Senate’s Privacy Hearing Draws Many Spectators, Few Lawmakers

There was a packed house for the hearing that the Senate Commerce Committee held about online privacy Wednesday. At least, it was packed with spectators. Most senators, on the other hand, appeared not to care. Though 25 senators are members of the committee, only three showed, and by the end, only Sen. John Kerry, D-Mass., was left. Yet, make no mistake, it will be the Senate that leads online privacy legislation.
Though several bills have been introduced on the House side, everyone involved in the issue is waiting for Kerry’s bill, which has been in the works now since last summer.
Kerry ended up running the hearing solo toward the end of the proceedings, which gave him time to ask questions on areas that still need work in his bill. Before that, Sen. Mark Pryor, D-Ark., stood in for Committee Chairman John Rockefeller, D-W.Va., who was absent. Sen. Claire McCaskill, D-Mo., also asked a few questions and warned about the potential for regulation to have “unintended consequences” for business on the Internet. “I want to make sure we don’t kill the goose that laid the golden egg,” she said.

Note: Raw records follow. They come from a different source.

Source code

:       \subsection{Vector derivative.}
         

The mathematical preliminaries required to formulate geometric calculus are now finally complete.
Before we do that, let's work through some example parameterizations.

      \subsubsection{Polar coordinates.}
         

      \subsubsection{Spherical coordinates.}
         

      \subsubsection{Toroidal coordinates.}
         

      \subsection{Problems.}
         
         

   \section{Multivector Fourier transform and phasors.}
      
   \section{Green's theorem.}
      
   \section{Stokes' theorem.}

Kerry said he hoped to introduce legislation “in short order.” “I hope we can get a product that everyone says they can live with and gives the consumer a set of choices,” he said. “We can’t let the status quo stand.”

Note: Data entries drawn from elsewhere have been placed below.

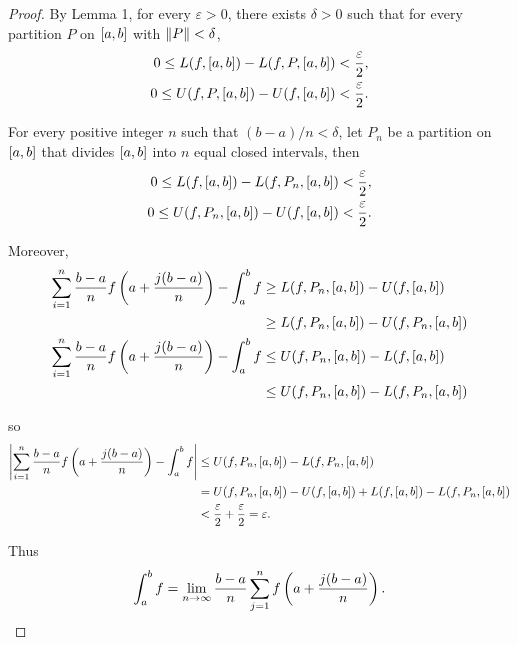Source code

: \begin{proof}
    By Lemma 1, for every $\varepsilon > 0$, there exists $\delta > 0$ such that for every partition $P$ on $\left[{a, b}\right]$ with $\left\Vert{P}\right\Vert < \delta$,
    \[
        \begin{split}
            0\leq L(f, \left[{a, b}\right]) - L(f, P, \left[{a, b}\right]) < \frac{\varepsilon}{2}, \\
            0\leq U(f, P, \left[{a, b}\right]) - U(f, \left[{a, b}\right]) < \frac{\varepsilon}{2}.
        \end{split}
    \]

    For every positive integer $n$  such that $(b - a)/n < \delta$, let $P_{n}$ be a partition on $\left[{a, b}\right]$ that divides $\left[{a, b}\right]$ into $n$ equal closed intervals, then
    \[
        \begin{split}
            0\leq L(f, \left[{a, b}\right]) - L(f, P_{n}, \left[{a, b}\right]) < \frac{\varepsilon}{2}, \\
            0\leq U(f, P_{n}, \left[{a, b}\right]) - U(f, \left[{a, b}\right]) < \frac{\varepsilon}{2}.
        \end{split}
    \]

    Moreover,
    \begin{align*}
        \sum^{n}_{i=1}\frac{b-a}{n}f\left(a + \frac{j(b-a)}{n}\right) - \int^{b}_{a}f & \geq L(f, P_{n}, \left[{a, b}\right]) - U(f, \left[{a,b}\right])         \\
                                                                                      & \geq L(f, P_{n}, \left[{a, b}\right]) - U(f, P_{n}, \left[{a,b}\right])  \\
        \sum^{n}_{i=1}\frac{b-a}{n}f\left(a + \frac{j(b-a)}{n}\right) - \int^{b}_{a}f & \leq U(f, P_{n}, \left[{a, b}\right]) - L(f, \left[{a, b}\right])        \\
                                                                                      & \leq U(f, P_{n}, \left[{a, b}\right]) - L(f, P_{n}, \left[{a, b}\right])
    \end{align*}

    so
    \begin{align*}
        \left\vert{\sum^{n}_{i=1}\frac{b-a}{n}f\left(a + \frac{j(b-a)}{n}\right) - \int^{b}_{a}f}\right\vert & \leq U(f, P_{n}, \left[{a, b}\right]) - L(f, P_{n}, \left[{a, b}\right])                                                          \\
                                                                                            & = U(f, P_{n}, \left[{a, b}\right]) - U(f, \left[{a, b}\right]) + L(f, \left[{a, b}\right]) - L(f, P_{n}, \left[{a, b}\right]) \\
                                                                                            & < \frac{\varepsilon}{2} + \frac{\varepsilon}{2} = \varepsilon.
    \end{align*}

    Thus
    \[
        \int^{b}_{a}f = \lim\limits_{n\to\infty}\frac{b-a}{n}\sum^{n}_{j=1}f\left(a + \frac{j(b-a)}{n}\right).\qedhere
    \]
\end{proof}
\newpage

His legislation will take its cues from Federal Trade Commission and Commerce Department reports which proposed a Do Not Track mechanism and a “Consumer Privacy Bill of Rights,” respectively. Both FTC Chairman Jon Leibowitz and Lawrence Strickling, assistant secretary for communications and information for the Commerce Department’s National Telecommunications and Information Administration, were on hand to advocate for some sort of overarching law, even as the ad industry makes progress on the self-regulation front.
The industry seems to have accepted that legislation is inevitable and is now just concerned with making sure it doesn’t do significant damage to their business. Microsoft, whose new Internet Explorer browser contains a “Do Not Track” mechanism (they call it a tracking protection feature), took the opportunity to actually endorse legislation. “Legislation is needed because the current approach confused consumers,” said Erich Andersen, the company’s deputy general counsel.

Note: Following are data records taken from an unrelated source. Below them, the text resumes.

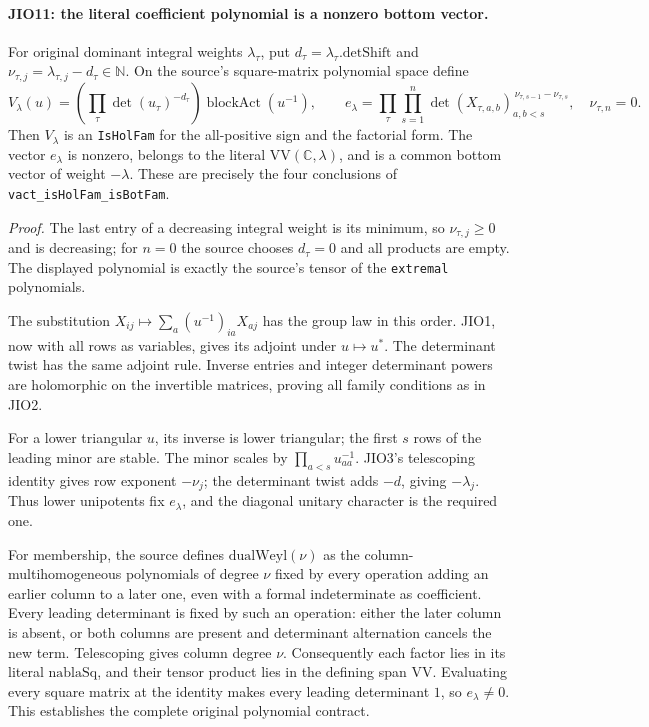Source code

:\paragraph{JIO11: the literal coefficient polynomial is a nonzero bottom vector.}
\label{claim:JIO11}
For original dominant integral weights \(\lambda_\tau\), put
\(d_\tau=\lambda_\tau.\mathrm{detShift}\) and
\(\nu_{\tau,j}=\lambda_{\tau,j}-d_\tau\in\mathbb N\).
On the source's square-matrix polynomial space define
\[
 V_\lambda(u)=
       \left(\prod_\tau\det(u_\tau)^{-d_\tau}\right)
                    \operatorname{blockAct}(u^{-1}),\qquad
 e_\lambda=\prod_\tau
            \prod_{s=1}^{n}
        \det(X_{\tau,a,b})_{a,b<s}^{\,\nu_{\tau,s-1}-\nu_{\tau,s}},
 \quad \nu_{\tau,n}=0.
 \tag{JIO.30}
\]
Then \(V_\lambda\) is an \texttt{IsHolFam} for the all-positive
sign and the factorial form.  The vector \(e_\lambda\) is nonzero,
belongs to the literal \(\mathrm{VV}(\mathbb C,\lambda)\), and
is a common bottom vector of weight \(-\lambda\).
These are precisely the four conclusions of
\texttt{vact\_isHolFam\_isBotFam}.

\emph{Proof.}
The last entry of a decreasing integral weight is its minimum,
so \(\nu_{\tau,j}\ge0\) and is decreasing; for \(n=0\) the
source chooses \(d_\tau=0\) and all products are empty.
The displayed polynomial is exactly the source's tensor of
the \texttt{extremal} polynomials.

The substitution \(X_{ij}\mapsto\sum_a(u^{-1})_{ia}X_{aj}\)
has the group law in this order.  JIO1, now with all rows as
variables, gives its adjoint under \(u\mapsto u^*\).
The determinant twist has the same adjoint rule.
Inverse entries and integer determinant powers are holomorphic
on the invertible matrices, proving all family conditions as
in JIO2.

For a lower triangular \(u\), its inverse is lower triangular;
the first \(s\) rows of the leading minor are stable.  The
minor scales by \(\prod_{a<s}u_{aa}^{-1}\).
JIO3's telescoping identity gives row exponent \(-\nu_j\);
the determinant twist adds \(-d\), giving \(-\lambda_j\).
Thus lower unipotents fix \(e_\lambda\), and the diagonal
unitary character is the required one.

For membership, the source defines \(\mathrm{dualWeyl}(\nu)\)
as the column-multihomogeneous polynomials of degree \(\nu\)
fixed by every operation adding an earlier column to a later
one, even with a formal indeterminate as coefficient.
Every leading determinant is fixed by such an operation:
either the later column is absent, or both columns are present
and determinant alternation cancels the new term.
Telescoping gives column degree \(\nu\).
Consequently each factor lies in its literal
\(\mathrm{nablaSq}\), and their tensor product lies in the
defining span \(\mathrm{VV}\).
Evaluating every square matrix at the identity makes every
leading determinant \(1\), so \(e_\lambda\ne0\).
This establishes the complete original polynomial contract.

The online ad industry’s attitude about legislation is being helped by the fact that it has a seat at the table. “We need one solution for the consumer,” John Montgomery—chief operating officer of GroupM Interaction who represented the Digital Advertising Alliance at the hearing— said afterward. “We’ll work with Congress on what they codify. Our motives are the same. Our program was designed around the FTC. I’m not worried.”